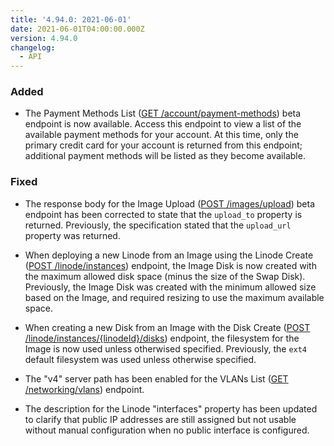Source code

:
 ```yaml
---
title: '4.94.0: 2021-06-01'
date: 2021-06-01T04:00:00.000Z
version: 4.94.0
changelog:
  - API
---
```


### Added

- The Payment Methods List ([GET /account/payment-methods](https://www.linode.com/docs/api/account/#payment-methods-list)) beta endpoint is now available. Access this endpoint to view a list of the available payment methods for your account. At this time, only the primary credit card for your account is returned from this endpoint; additional payment methods will be listed as they become available.

### Fixed

- The response body for the Image Upload ([POST /images/upload](https://www.linode.com/docs/api/images/#image-upload)) beta endpoint has been corrected to state that the `upload_to` property is returned. Previously, the specification stated that the `upload_url` property was returned.

- When deploying a new Linode from an Image using the Linode Create ([POST /linode/instances](https://www.linode.com/docs/api/linode-instances/#linode-create)) endpoint, the Image Disk is now created with the maximum allowed disk space (minus the size of the Swap Disk). Previously, the Image Disk was created with the minimum allowed size based on the Image, and required resizing to use the maximum available space.

- When creating a new Disk from an Image with the Disk Create ([POST /linode/instances/{linodeId}/disks](https://www.linode.com/docs/api/linode-instances/#disk-create)) endpoint, the filesystem for the Image is now used unless otherwised specified. Previously, the `ext4` default filesystem was used unless otherwise specified.

- The "v4" server path has been enabled for the VLANs List ([GET /networking/vlans](https://www.linode.com/docs/api/networking/#vlans-list)) endpoint.

- The description for the Linode "interfaces" property has been updated to clarify that public IP addresses are still assigned but not usable without manual configuration when no public interface is configured.
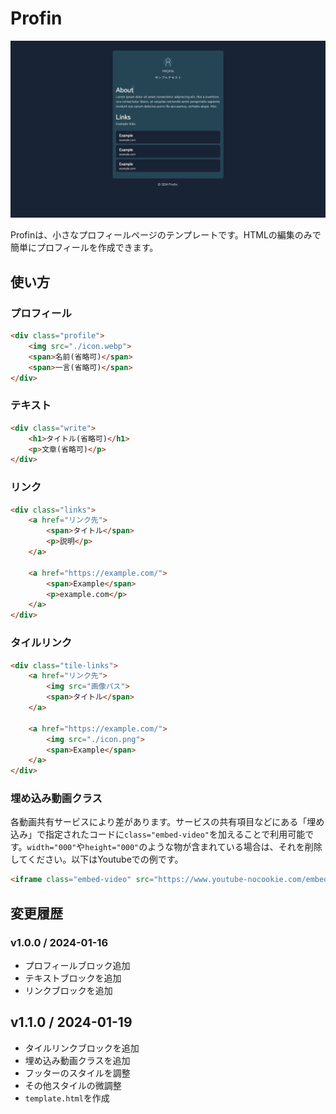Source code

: # Profin
![](./sample.png)

Profinは、小さなプロフィールページのテンプレートです。HTMLの編集のみで簡単にプロフィールを作成できます。

## 使い方

### プロフィール
```html
<div class="profile">
    <img src="./icon.webp">
    <span>名前(省略可)</span>
    <span>一言(省略可)</span>
</div>
```

### テキスト
```html
<div class="write">
    <h1>タイトル(省略可)</h1>
    <p>文章(省略可)</p>
</div>
```

### リンク
```html
<div class="links">
    <a href="リンク先">
        <span>タイトル</span>
        <p>説明</p>
    </a>

    <a href="https://example.com/">
        <span>Example</span>
        <p>example.com</p>
    </a>
</div>
```

### タイルリンク
```html
<div class="tile-links">
    <a href="リンク先">
        <img src="画像パス">
        <span>タイトル</span>
    </a>

    <a href="https://example.com/">
        <img src="./icon.png">
        <span>Example</span>
    </a>
</div>
```

### 埋め込み動画クラス
各動画共有サービスにより差があります。サービスの共有項目などにある「埋め込み」で指定されたコードに`class="embed-video"`を加えることで利用可能です。`width="000"`や`height="000"`のような物が含まれている場合は、それを削除してください。以下はYoutubeでの例です。

```html
<iframe class="embed-video" src="https://www.youtube-nocookie.com/embed/ywXQ9SqsaBQ" frameborder="0" allow="accelerometer; autoplay; clipboard-write; encrypted-media; gyroscope; picture-in-picture; web-share" allowfullscreen></iframe>
```

## 変更履歴

### v1.0.0 / 2024-01-16
- プロフィールブロック追加
- テキストブロックを追加
- リンクブロックを追加

## v1.1.0 / 2024-01-19
- タイルリンクブロックを追加
- 埋め込み動画クラスを追加
- フッターのスタイルを調整
- その他スタイルの微調整
- `template.html`を作成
○ ○ ○
**Brief:**
Starting with the opening line of the listing, write out each line exactly until the line that contains "- The response" has been included; skip the pictures.

**Response to this task:**
Source code

:
 ```yaml
---
title: '4.94.0: 2021-06-01'
date: 2021-06-01T04:00:00.000Z
version: 4.94.0
changelog:
  - API
---
```


### Added

- The Payment Methods List ([GET /account/payment-methods](https://www.linode.com/docs/api/account/#payment-methods-list)) beta endpoint is now available. Access this endpoint to view a list of the available payment methods for your account. At this time, only the primary credit card for your account is returned from this endpoint; additional payment methods will be listed as they become available.

### Fixed

- The response body for the Image Upload ([POST /images/upload](https://www.linode.com/docs/api/images/#image-upload)) beta endpoint has been corrected to state that the `upload_to` property is returned. Previously, the specification stated that the `upload_url` property was returned.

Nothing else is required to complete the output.